▶ **WHAT IS EXPECTED**: Output every entry below exactly, without its pictures.

▶ **RECORDS FOR PROCESSING**:
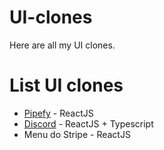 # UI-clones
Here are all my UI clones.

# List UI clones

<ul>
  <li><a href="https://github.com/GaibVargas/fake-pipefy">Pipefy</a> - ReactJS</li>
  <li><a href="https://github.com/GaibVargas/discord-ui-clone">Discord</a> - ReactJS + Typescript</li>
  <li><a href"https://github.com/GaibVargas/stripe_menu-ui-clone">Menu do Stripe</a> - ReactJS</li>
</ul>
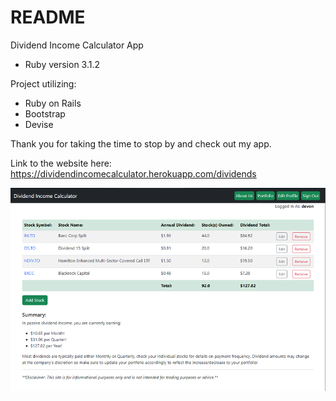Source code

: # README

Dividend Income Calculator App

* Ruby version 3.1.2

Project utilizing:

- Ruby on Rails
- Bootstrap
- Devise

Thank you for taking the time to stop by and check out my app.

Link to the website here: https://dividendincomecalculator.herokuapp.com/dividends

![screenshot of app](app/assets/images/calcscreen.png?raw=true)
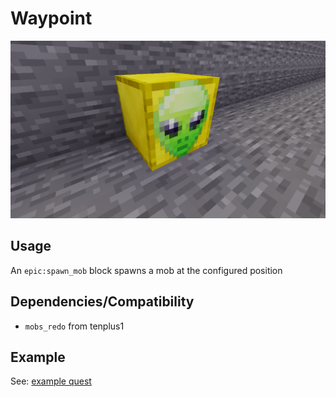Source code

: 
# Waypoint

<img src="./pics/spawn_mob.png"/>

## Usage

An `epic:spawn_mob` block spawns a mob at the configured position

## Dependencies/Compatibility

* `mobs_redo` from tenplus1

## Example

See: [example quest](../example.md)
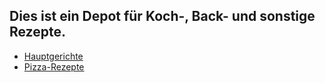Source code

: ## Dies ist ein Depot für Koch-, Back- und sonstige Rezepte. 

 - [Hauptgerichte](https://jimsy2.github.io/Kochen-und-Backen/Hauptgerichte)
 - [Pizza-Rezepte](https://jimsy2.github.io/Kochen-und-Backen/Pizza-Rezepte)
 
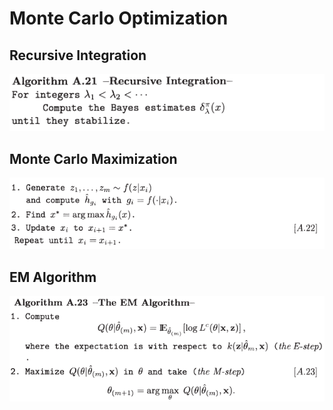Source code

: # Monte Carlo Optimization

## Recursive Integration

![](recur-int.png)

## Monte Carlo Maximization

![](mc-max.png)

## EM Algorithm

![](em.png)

▶ **REPLY TO THE TASK**:
 # UI-clones
Here are all my UI clones.

# List UI clones

<ul>
  <li><a href="https://github.com/GaibVargas/fake-pipefy">Pipefy</a> - ReactJS</li>
  <li><a href="https://github.com/GaibVargas/discord-ui-clone">Discord</a> - ReactJS + Typescript</li>
  <li><a href"https://github.com/GaibVargas/stripe_menu-ui-clone">Menu do Stripe</a> - ReactJS</li>
</ul>
Source code

: # README

Dividend Income Calculator App

* Ruby version 3.1.2

Project utilizing:

- Ruby on Rails
- Bootstrap
- Devise

Thank you for taking the time to stop by and check out my app.

Link to the website here: https://dividendincomecalculator.herokuapp.com/dividends

![screenshot of app](app/assets/images/calcscreen.png?raw=true)
Source code

: 
# Waypoint

<img src="./pics/spawn_mob.png"/>

## Usage

An `epic:spawn_mob` block spawns a mob at the configured position

## Dependencies/Compatibility

* `mobs_redo` from tenplus1

## Example

See: [example quest](../example.md)
Source code

: ## Dies ist ein Depot für Koch-, Back- und sonstige Rezepte. 

 - [Hauptgerichte](https://jimsy2.github.io/Kochen-und-Backen/Hauptgerichte)
 - [Pizza-Rezepte](https://jimsy2.github.io/Kochen-und-Backen/Pizza-Rezepte)
 
Source code

: # Monte Carlo Optimization

## Recursive Integration

![](recur-int.png)

## Monte Carlo Maximization

![](mc-max.png)

## EM Algorithm

![](em.png)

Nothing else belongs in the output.